[[ Input for this task, beginning ]]
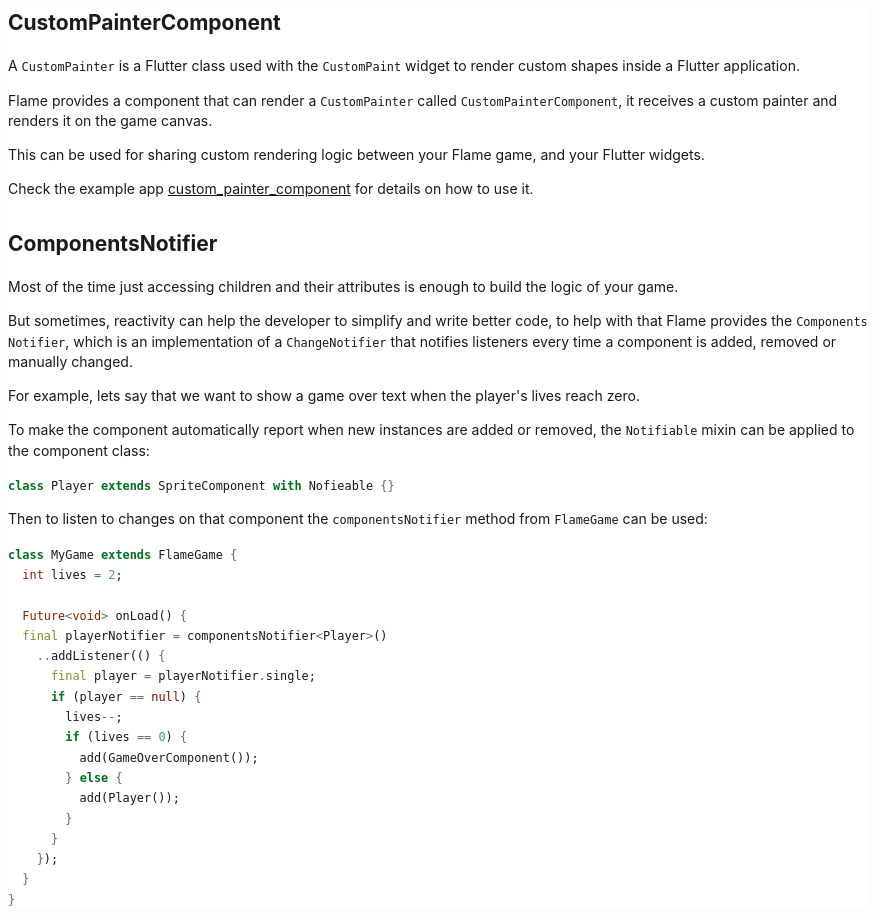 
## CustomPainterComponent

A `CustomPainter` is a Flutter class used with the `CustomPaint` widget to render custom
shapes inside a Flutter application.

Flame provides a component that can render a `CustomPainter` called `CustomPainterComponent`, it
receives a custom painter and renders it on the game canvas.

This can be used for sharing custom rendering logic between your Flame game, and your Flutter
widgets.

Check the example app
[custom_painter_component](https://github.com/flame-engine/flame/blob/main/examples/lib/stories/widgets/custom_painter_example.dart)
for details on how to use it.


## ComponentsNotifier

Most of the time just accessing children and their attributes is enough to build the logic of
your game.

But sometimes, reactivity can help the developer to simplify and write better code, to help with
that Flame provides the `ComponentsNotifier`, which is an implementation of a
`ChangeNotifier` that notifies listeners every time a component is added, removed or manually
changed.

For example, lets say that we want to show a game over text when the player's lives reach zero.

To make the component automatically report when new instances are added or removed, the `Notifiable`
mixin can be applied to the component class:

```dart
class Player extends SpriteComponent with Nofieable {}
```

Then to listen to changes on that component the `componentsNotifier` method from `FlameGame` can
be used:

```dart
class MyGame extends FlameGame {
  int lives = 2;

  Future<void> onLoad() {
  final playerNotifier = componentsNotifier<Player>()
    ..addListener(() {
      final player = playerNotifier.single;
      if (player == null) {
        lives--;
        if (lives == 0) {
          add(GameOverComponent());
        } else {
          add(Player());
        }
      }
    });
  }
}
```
[[ Input for this task, end ]]
[[ Input for this task, beginning ]]
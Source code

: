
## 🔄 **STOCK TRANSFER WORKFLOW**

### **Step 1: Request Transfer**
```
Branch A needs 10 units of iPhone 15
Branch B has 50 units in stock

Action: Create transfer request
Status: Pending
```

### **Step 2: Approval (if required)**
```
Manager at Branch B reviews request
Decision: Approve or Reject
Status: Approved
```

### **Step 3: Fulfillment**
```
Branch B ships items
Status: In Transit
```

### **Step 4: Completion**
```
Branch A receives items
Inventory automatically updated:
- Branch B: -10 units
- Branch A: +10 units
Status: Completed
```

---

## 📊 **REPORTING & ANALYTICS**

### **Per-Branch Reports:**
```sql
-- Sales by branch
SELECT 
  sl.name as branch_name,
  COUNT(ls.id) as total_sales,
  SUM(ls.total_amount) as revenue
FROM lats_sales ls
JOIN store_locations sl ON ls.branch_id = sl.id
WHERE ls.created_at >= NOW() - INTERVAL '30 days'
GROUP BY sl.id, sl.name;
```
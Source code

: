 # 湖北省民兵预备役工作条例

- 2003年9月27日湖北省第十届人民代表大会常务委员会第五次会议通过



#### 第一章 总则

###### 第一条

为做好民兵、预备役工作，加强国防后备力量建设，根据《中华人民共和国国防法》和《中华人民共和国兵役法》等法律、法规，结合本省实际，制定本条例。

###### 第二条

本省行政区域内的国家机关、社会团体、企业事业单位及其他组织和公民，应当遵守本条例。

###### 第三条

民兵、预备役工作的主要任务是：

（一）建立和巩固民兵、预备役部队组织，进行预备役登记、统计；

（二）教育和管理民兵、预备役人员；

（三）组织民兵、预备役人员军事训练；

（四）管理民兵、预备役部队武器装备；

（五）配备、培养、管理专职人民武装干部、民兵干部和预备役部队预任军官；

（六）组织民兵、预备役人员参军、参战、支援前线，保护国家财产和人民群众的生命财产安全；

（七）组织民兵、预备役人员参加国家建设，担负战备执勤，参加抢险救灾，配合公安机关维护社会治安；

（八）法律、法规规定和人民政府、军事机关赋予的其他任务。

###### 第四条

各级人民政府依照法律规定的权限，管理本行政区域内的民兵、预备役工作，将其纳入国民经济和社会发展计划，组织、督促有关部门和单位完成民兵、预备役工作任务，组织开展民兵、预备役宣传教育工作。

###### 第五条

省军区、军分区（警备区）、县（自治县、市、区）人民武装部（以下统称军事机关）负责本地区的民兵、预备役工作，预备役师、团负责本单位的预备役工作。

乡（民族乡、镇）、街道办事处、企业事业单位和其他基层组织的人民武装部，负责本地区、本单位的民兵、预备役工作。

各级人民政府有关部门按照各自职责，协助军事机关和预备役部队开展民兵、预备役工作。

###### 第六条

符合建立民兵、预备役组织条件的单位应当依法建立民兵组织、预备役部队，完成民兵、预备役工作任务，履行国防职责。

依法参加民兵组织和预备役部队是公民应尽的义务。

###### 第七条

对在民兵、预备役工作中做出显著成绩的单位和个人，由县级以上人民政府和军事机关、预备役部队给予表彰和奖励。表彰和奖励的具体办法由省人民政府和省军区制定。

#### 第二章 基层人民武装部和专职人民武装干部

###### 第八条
[[ Input for this task, end ]]
[[ Input for this task, beginning ]]
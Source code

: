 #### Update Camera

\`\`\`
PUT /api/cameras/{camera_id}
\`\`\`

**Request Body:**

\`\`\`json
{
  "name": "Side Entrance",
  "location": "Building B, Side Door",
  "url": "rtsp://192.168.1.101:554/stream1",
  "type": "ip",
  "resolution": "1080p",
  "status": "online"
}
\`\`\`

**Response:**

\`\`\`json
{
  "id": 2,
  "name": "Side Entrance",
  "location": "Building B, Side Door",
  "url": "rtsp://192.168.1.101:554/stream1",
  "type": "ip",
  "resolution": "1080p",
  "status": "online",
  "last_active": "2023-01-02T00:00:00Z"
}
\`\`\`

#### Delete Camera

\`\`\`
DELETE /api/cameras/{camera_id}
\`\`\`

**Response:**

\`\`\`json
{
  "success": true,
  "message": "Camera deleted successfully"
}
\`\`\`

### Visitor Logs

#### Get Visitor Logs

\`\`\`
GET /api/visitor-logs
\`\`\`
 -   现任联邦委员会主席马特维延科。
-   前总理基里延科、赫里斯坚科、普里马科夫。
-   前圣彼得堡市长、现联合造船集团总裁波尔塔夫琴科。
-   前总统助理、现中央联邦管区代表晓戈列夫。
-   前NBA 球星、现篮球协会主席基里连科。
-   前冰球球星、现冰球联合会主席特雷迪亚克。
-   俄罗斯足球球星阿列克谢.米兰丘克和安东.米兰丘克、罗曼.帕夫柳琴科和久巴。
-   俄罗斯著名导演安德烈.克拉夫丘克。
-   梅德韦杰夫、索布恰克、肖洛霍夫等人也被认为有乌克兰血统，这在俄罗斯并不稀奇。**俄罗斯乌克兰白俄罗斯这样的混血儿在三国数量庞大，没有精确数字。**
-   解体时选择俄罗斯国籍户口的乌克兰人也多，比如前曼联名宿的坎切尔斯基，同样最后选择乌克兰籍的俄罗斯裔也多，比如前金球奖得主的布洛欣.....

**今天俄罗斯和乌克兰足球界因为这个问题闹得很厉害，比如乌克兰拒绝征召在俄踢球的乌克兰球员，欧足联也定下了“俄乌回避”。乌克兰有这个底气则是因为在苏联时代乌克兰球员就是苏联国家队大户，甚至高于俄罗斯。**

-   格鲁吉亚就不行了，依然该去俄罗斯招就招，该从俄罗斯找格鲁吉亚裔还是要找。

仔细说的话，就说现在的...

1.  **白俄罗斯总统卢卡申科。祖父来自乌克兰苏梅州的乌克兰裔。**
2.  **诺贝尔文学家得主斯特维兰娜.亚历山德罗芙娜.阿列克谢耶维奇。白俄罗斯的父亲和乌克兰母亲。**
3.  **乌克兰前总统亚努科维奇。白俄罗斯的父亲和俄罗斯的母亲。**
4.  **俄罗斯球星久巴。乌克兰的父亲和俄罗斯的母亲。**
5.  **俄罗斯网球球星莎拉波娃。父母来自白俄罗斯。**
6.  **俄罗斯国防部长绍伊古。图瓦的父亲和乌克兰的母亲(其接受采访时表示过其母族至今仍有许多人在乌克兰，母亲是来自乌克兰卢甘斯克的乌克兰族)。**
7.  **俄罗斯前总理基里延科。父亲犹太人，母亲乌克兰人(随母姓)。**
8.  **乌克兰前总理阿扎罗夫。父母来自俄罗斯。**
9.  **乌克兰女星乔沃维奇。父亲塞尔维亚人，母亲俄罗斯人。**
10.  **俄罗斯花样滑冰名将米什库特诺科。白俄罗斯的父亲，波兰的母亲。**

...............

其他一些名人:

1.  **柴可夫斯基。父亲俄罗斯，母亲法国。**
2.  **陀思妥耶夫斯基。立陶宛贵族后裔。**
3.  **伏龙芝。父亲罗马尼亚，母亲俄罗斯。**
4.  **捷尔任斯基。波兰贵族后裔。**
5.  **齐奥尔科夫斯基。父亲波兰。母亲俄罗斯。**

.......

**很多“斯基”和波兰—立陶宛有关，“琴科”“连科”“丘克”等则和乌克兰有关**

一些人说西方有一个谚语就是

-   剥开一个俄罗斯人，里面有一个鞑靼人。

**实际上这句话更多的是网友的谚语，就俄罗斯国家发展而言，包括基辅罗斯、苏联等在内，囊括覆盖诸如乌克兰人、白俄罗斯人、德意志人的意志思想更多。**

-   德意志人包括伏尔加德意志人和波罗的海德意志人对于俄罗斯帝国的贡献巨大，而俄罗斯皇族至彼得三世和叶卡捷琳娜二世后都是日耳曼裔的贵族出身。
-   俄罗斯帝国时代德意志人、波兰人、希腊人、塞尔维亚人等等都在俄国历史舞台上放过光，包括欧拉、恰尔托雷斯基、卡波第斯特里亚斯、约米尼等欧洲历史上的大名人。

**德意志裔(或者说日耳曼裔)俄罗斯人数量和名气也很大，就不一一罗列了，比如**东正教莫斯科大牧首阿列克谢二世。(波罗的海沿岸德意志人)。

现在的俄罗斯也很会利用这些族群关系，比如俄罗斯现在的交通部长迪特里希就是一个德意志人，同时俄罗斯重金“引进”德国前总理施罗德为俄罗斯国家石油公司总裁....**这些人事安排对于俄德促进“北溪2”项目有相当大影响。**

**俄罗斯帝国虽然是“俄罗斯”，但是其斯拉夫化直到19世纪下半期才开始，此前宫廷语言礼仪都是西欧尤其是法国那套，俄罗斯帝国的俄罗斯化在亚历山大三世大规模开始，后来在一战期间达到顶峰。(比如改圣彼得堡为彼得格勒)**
[[ Input for this task, end ]]
- _Task brief_
Collect the lines of the records that include the string "lives".

- _Task solution_
For example, lets say that we want to show a game over text when the player's lives reach zero.
  int lives = 2;
        lives--;
        if (lives == 0) {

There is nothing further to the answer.